DST in Finland doesn't have a terribly long history. The first time the country tried turned the clocks forward for the summer was during the First World War - but the practice had been growing around the world by that time already.
After years of experimentation with DST, it was only in 1981 that Finland began utilising it on a regular basis.
The original idea behind seasonally changing the clocks was to take advantage of the day's brightest hours. DST advocates have claimed that the practice saves electricity and even that it increases people's leisure time when the sun is shining.
Proponents of doing away with DST contend that the system causes more problems than it solves. Advocates of the citizens' initiative say that DST causes unnecessary hassles with train, bus and air travel schedules. The authors of the initiative also noted that many clocks do not switch automatically to DST.
What are the effects?
But studies have shown that DST may be more than just an inconvenience - some say it could even be unhealthy.

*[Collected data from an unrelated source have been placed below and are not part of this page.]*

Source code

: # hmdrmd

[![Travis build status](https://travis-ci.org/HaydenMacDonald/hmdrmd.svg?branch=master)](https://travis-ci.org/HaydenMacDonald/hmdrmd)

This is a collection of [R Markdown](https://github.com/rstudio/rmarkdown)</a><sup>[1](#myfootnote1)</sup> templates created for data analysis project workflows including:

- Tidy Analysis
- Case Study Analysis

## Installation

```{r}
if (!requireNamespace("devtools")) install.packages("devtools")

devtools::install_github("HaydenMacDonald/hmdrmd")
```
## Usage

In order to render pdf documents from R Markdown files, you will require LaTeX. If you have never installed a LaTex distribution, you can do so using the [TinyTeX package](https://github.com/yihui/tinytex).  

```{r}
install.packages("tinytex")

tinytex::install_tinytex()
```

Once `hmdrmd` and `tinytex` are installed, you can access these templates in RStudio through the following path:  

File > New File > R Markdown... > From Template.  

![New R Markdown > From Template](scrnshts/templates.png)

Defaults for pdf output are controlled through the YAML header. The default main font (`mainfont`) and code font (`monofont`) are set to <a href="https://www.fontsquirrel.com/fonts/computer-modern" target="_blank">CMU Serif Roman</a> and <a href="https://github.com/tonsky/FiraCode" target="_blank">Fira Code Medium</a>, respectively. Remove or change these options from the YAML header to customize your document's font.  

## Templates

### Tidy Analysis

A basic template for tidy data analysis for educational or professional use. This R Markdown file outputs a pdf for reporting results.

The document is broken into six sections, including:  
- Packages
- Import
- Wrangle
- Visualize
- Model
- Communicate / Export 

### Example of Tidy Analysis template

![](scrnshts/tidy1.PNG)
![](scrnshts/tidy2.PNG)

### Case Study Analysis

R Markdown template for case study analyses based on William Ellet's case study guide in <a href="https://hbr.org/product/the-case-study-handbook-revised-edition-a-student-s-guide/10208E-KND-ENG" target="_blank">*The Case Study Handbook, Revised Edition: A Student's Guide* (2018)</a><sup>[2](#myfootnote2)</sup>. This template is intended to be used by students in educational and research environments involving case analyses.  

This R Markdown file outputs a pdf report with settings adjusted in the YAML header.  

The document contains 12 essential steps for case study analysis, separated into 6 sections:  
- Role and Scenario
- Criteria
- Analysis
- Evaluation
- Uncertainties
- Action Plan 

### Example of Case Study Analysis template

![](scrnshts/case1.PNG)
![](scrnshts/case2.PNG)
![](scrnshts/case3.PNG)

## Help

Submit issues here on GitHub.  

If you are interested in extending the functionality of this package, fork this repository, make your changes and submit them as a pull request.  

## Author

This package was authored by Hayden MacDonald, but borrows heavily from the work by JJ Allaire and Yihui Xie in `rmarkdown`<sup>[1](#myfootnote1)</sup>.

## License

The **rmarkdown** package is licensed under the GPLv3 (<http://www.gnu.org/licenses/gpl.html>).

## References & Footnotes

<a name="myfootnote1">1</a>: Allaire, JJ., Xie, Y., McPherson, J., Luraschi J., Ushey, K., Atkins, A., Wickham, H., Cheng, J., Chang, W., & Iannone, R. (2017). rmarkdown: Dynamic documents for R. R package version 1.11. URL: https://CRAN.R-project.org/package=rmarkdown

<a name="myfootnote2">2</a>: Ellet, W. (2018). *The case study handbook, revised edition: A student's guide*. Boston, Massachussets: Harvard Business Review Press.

In 2016 researchers from Turku University examined whether there was a connection between DST and an increase in heart attacks, but - apart from the time of year heart attacks took place - no conclusive connection could be made.
Others in the anti-DST corner say that people's circadian rhythms are disturbed by the practice of switching the time back and forth, and that it takes people several days to adjust to the changes twice a year.
A labour against time
Finland's proponents for the elimination of DST are not alone. Just last week lawmakers in the US state of California's state Assembly approved an effort that could end with the state dumping the practice, according to the Los Angeles Times.
According to the article, the bill is headed to California's state Senate, where a similar effort died last year. The paper noted that even if the proposal does get state approval, California residents would still be unable to stop changing their clocks, without a law change on the federal level.
Similarly in Finland, even if the anti-DST citizens' initiative causes Finnish lawmakers to make a change, the country remains obligated to EU directives about timekeeping. But the parliament could issue a statement to the EU about the issue.
Hundreds of citizens' initiatives have been carried out since the petition-based lawmaking system was started in 2012, but so far only one actually made it through parliament to change legislation - the legalisation of same sex marriage in 2014.